No plano da complexidade mecânica, é a primeira vez que a Patek Philippe associa um calendário anual ao seu sistema patenteado Travel Time — sendo que apresenta o ineditismo de dispensar os botões para mudança do fuso horário em detrimento de um ajuste a partir da coroa, que faz com que o conjunto seja esteticamente mais elegante. O relógio exala um romantismo vintage muito apelativo e vem acompanhado de duas correias com tons que reforçam o seu espírito aventureiro.
O mais negro
Ainda não é um relógio propriamente dito, mas uma espécie de embrião — o Moser Streamliner ‘Blacker than Black’ em Vantablack exibido num expositor do stand da marca e que tanta gente enganou… porque praticamente não se via diante de um fundo negro! Apenas os ponteiros permitiam indicar que estava lá alguma coisa. O efeito ótico é notável e espera-se que a pesquisa e o desenvolvimento do produto permita à H. Moser & Cie concretizar um projeto que deu muito que falar durante o Watches & Wonders.
O mais alvo
Os relógios de caixa branca não constituem propriamente uma novidade, mas também não tem havido muitos que tenham alcançado a unanimidade do precursor J12 da Chanel. No entanto, o Pilot Watch Chronograph Top Gun Edition ‘Lake Tahoe’ é seguramente um dos melhores relógios brancos de sempre — e mostra também a adesão da IWC a uma mescla de cerâmica e titânio que assume um papel preponderante no seu catálogo.
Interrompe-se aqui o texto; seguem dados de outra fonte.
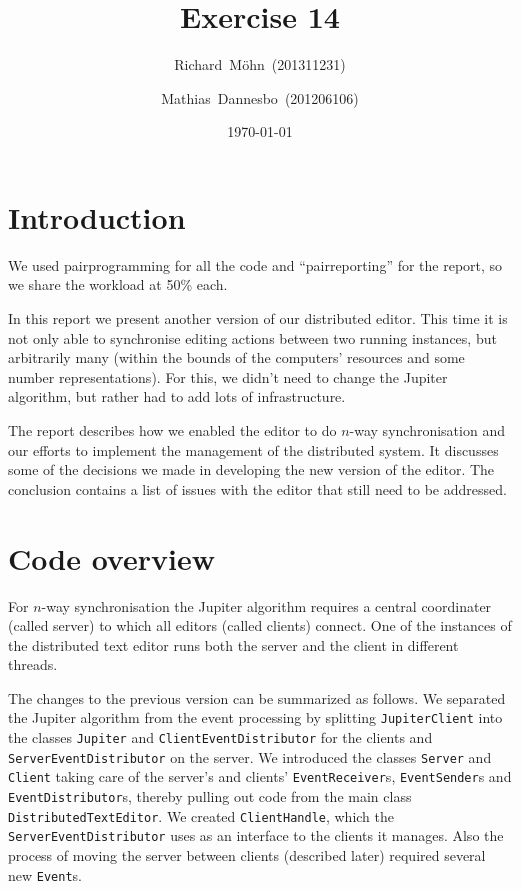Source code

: \documentclass[a4paper,final,12pt,oneside,article,table]{memoir}
\newcommand{\supertitle}[1]{\gdef\suP{#1}}
\newcommand{\subtitle}[1]{\gdef\suB{#1}}
\newcommand{\stunum}[1]{\gdef\stuN{#1}}
\newcommand{\mil}[1]{\texttt{#1}}
\begin{document}
\supertitle{Distributed Systems}
\title{Exercise 14}
\author{Richard~Möhn~\small{(201311231)} \and Mathias~Dannesbo~\small{(201206106)}}
\date{\today}
\maketitle

\chapter{Introduction}
We used pairprogramming for all the code and ``pairreporting'' for the
report, so we share the workload at 50\% each.

In this report we present another version of our distributed editor.
This time it is not only able to synchronise editing actions between two
running instances, but arbitrarily many (within the bounds of the
computers' resources and some number representations). For this, we
didn't need to change the Jupiter algorithm, but rather had to add lots
of infrastructure.

The report describes how we enabled the editor to do $n$-way
synchronisation and our efforts to implement the management of the
distributed system. It discusses some of the decisions we made in
developing the new version of the editor. The conclusion contains a list
of issues with the editor that still need to be addressed.

\chapter{Code overview}

For $n$-way synchronisation the Jupiter algorithm requires a central
coordinater (called server) to which all editors (called clients)
connect. One of the instances of the distributed text editor runs both
the server and the client in different threads. 

The changes to the previous version can be summarized as follows.  We
separated the Jupiter algorithm from the event processing by splitting
\mil{JupiterClient} into the classes \mil{Jupiter} and
\mil{ClientEventDistributor} for the clients and
\mil{ServerEventDistributor} on the server.  We introduced the classes
\mil{Server} and \mil{Client} taking care of the server's and clients'
\mil{EventReceiver}s, \mil{EventSender}s and \mil{EventDistributor}s,
thereby pulling out code from the main class
\mil{DistributedTextEditor}.  We created \mil{ClientHandle}, which the
\mil{ServerEventDistributor} uses as an interface to the clients it
manages.  
Also the process of moving the server between clients (described later) 
required several new \mil{Event}s.
\end{document}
As novidades apresentadas no Watches and Wonders andam precisamente à volta da cerâmica e da associação à Pantone para o estabelecimento de tons bem definidos; o verde ‘Woodland’ e o khaki ‘Mojave Desert’ são também cores muito apelativas, mas o branco ‘Lake Tahoe’ distingue-se claramente e contrasta em beleza com o seu mostrador negro. A alvura inspira-se nos uniformes brancos dos pilotos e na paisagem gelada de inverno do lago Tahoe, localizado na Serra Nevada (EUA).
O mais poético
A casa parisiense Van Cleef & Arpels tem-se revelado inultrapassável na execução de relógios dotados das chamadas complicações poéticas — e o Lady Arpels Heures Florales deste ano surge nessa sequência, sendo dotado de um calibre automático cujo módulo suplementar dá os minutos lateralmente e as horas a partir de flores que… se abrem no mostrador! O efeito visual é surpreendente e extraordinário, sem esquecer toda a excelência joalheira e artística da peça.
O mais joalheiro
A Cartier é imbatível no plano joalheiro, mas ultrapassou-se a si própria na concepção de um relógio de formato cushion que é mole como uma almofada! O novo Coussin de Cartier tem uma caixa que parece algo esponjosa, mas que assenta numa estrutura de rede cravejada com brilhantes que oferece essa sensação. Verdadeiramente espantoso…
O mais transparente
O LUC Full Strike Sapphire foi a estrela da companhia da Trilogia do Tempo apresentada pela Chopard — três relógios dotados de complicações acústicas baseadas no sistema patenteado de gongos integrados no vidro de safira que foi desenvolvido pela equipa de Karl-Friedrich Scheufele. E foi também uma das estrelas do Watches & Wonders, uma obra-prima limitada a cinco exemplares. É fácil ver porquê, até porque é transparente… mas não é apenas um regalo para a vista, é também para o ouvido!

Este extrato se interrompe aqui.